1日3時間のリハビリとこれらのことで時間は過ぎていく。テレビは元々見ない方だったので、入院中もカードを買って見ると言うことはなかった。
恵まれた環境ー入院生活
今思うと恵まれた環境だった。リハビリの時間になると理学療法士さんや作業療法士さんたちが病室のベッドの横まで迎えに来てくれる。時間になればホールに行くと食事が用意されている。量は少なめだったがそれにも慣れた。お酒も当然出なかったが今でも飲んでいないし、そんなに自分がそんなに拘泥していないのが幸いだった。拘泥する質だったら、「断酒」のために一苦労重なるところだった。
黙々とした入院生活
暇なのか、患者どうし、ロビーとか廊下で話し込んでいる人もいたが、自分は挨拶程度でほとんどそういう輪には加わらなかった。
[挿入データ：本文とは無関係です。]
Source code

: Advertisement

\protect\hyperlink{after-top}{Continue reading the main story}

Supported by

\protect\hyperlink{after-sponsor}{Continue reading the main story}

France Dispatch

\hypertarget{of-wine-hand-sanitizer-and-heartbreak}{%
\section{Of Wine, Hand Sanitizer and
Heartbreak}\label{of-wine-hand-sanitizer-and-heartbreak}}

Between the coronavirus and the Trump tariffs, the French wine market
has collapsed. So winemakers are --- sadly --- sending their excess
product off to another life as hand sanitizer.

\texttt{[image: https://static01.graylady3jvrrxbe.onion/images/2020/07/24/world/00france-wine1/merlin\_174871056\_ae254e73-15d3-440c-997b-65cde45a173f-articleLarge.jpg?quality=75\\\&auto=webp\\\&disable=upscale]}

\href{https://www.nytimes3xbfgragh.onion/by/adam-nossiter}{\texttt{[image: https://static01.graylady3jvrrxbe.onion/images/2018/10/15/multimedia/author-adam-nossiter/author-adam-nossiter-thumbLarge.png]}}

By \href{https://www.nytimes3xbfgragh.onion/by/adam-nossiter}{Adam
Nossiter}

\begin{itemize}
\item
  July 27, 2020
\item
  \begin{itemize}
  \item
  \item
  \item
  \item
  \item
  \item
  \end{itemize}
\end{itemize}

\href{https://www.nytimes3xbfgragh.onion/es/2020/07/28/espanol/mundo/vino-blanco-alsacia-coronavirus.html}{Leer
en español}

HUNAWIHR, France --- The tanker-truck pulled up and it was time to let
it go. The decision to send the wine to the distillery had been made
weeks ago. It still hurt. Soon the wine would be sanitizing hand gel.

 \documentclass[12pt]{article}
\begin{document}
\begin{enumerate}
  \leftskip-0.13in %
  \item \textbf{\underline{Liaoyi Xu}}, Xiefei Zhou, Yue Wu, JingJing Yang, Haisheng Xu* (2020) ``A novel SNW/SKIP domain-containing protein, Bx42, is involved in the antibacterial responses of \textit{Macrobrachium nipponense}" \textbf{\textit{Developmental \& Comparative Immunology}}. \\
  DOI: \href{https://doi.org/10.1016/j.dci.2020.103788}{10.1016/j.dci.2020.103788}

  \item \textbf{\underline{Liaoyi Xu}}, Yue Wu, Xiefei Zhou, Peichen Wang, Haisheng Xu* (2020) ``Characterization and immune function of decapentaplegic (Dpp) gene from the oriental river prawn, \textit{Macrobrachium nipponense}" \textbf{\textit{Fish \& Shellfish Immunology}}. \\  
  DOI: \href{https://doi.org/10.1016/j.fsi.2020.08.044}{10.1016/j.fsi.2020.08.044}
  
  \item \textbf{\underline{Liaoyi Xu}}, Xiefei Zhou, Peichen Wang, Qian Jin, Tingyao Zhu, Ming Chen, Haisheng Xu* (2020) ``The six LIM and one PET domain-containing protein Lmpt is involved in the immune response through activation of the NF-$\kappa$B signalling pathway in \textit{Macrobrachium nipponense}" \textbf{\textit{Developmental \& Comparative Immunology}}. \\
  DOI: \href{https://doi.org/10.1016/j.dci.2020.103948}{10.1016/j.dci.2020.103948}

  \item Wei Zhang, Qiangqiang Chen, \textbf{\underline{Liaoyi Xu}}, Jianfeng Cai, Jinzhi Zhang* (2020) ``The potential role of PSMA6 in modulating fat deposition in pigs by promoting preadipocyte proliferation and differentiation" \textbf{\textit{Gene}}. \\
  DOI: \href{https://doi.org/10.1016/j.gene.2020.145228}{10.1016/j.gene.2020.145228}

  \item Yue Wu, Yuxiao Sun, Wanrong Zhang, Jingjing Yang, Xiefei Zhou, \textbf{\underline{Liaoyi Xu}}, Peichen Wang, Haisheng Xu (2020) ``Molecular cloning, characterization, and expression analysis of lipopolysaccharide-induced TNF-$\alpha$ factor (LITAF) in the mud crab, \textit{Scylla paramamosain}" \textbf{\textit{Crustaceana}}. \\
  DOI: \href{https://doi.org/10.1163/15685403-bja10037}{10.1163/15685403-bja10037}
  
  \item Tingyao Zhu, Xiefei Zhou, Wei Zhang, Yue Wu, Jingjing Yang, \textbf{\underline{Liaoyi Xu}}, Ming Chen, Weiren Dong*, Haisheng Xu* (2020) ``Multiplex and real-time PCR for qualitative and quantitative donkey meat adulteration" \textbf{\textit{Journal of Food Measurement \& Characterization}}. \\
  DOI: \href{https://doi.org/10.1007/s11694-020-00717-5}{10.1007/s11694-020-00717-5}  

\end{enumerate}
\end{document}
このご時世か患者にはお年寄りが多かったが、ああいう人たちは退院後も「つながっている」のだろうか。そういうわけで入院中はほとんど黙って過ごした。もちろん、医者や理学療法士さんや作業療法士さん、看護師さんとは話すことはあったし、完全に黙っていたわけではないが。

・・・とまあ入院時の思い出話を書いている自分は、やはり暇人なのかもしれないと思ったのだった。